Dictionary of National Biography, 1885-1900/Drury, Henry Joseph Thomas
DRURY, HENRY JOSEPH THOMAS (1778–1841), scholar, son of the Rev. Joseph Drury [q. v.], by Louisa, daughter of Benjamin Heath, D.C.L., of Exeter, was born at Harrow on 27 April 1778, and educated at Eton and King's College, Cambridge (B.A. 1801, M.A. 1804), of which society he became a fellow. Drury became under-master, and afterwards master, of the lower school at Harrow, and among his pupils was Lord Byron (see a letter from Byron to Drury dated 18 Oct. 1814 in Moore's Life of Lord Byron). In 1820 he was presented to the rectory of Fingert. He died at Harrow on 5 March 1841. By his wife, Caroline, daughter of A. W. Taylor of Boreham Wood, Hertfordshire, he had a son Henry [q. v.]

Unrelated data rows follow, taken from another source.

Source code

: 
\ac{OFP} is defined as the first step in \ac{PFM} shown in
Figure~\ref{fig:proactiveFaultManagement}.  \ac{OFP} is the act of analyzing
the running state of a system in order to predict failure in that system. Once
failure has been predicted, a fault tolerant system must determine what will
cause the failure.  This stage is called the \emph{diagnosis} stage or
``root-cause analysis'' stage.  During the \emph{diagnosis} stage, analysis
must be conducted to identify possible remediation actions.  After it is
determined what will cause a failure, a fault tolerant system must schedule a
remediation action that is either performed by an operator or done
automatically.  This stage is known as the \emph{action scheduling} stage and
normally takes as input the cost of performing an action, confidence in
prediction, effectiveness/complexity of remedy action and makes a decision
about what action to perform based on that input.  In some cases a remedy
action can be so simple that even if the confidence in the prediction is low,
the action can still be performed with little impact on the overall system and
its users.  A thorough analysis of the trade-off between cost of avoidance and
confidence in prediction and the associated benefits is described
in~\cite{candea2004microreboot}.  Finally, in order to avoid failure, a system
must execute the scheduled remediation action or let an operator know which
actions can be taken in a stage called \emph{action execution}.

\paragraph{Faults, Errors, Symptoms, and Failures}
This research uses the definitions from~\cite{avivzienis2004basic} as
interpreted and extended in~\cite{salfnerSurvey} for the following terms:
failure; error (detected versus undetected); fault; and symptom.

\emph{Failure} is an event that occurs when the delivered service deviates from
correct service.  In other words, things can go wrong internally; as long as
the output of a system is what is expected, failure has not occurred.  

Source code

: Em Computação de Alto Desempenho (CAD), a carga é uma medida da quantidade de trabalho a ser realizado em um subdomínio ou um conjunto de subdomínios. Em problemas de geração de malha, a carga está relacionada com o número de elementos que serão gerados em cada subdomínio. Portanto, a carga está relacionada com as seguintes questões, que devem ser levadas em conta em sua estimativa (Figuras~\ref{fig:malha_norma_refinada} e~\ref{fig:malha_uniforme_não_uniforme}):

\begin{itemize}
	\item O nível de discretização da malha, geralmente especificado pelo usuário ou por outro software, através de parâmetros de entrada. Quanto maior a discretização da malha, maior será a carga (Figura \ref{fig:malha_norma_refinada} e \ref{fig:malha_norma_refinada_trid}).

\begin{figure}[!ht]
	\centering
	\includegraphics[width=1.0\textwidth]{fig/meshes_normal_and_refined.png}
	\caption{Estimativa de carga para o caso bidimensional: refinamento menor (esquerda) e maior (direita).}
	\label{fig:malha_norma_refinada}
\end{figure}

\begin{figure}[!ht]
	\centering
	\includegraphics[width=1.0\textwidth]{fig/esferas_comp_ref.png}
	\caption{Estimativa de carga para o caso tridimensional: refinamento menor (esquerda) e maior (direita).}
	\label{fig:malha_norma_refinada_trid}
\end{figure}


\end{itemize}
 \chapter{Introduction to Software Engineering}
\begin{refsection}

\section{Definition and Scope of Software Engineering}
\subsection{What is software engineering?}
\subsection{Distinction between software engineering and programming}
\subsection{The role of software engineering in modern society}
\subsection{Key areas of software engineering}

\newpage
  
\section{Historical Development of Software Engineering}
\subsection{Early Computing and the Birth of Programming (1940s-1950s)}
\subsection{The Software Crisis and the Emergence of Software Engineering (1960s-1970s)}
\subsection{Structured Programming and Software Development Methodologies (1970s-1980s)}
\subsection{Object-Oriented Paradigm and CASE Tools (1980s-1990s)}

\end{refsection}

Drury had a great reputation in his day as a classical scholar, but contented himself with editing selections from the classics for the use of Harrow School. He also formed a most valuable library of the Greek classics, both printed editions and manuscripts, which was sold after his death, two parts in 1827 for 8,917l. 13s., and the third in 1837 for 1,693l. He was an original member of the Roxburghe Club, London, and contributed to their collection a reprint of ‘Cock Lorell's Boat’ (1817) and ‘The Metrical Life of Saint Robert of Knaresborough’ (1824), from a manuscript in his possession, which was deciphered and transcribed by Joseph Haslewood the bibliographer. Among Drury's numerous friends were Dr. Dibdin the bibliographer, who mentions him several times in ‘The Bibliographical Decameron,’ and Lord Byron. In Moore's ‘Life of Lord Byron’ are to be found several letters from the poet to his former tutor, written in affectionate terms and without much regard to the propriety usually preserved in a correspondence with a divine.
[Gent. Mag. 1841, new ser. xvi. 323; some additional facts are to be found in Heathiana: Notes Genealogical and Biographical of the family of Heath, privately printed, 1881.]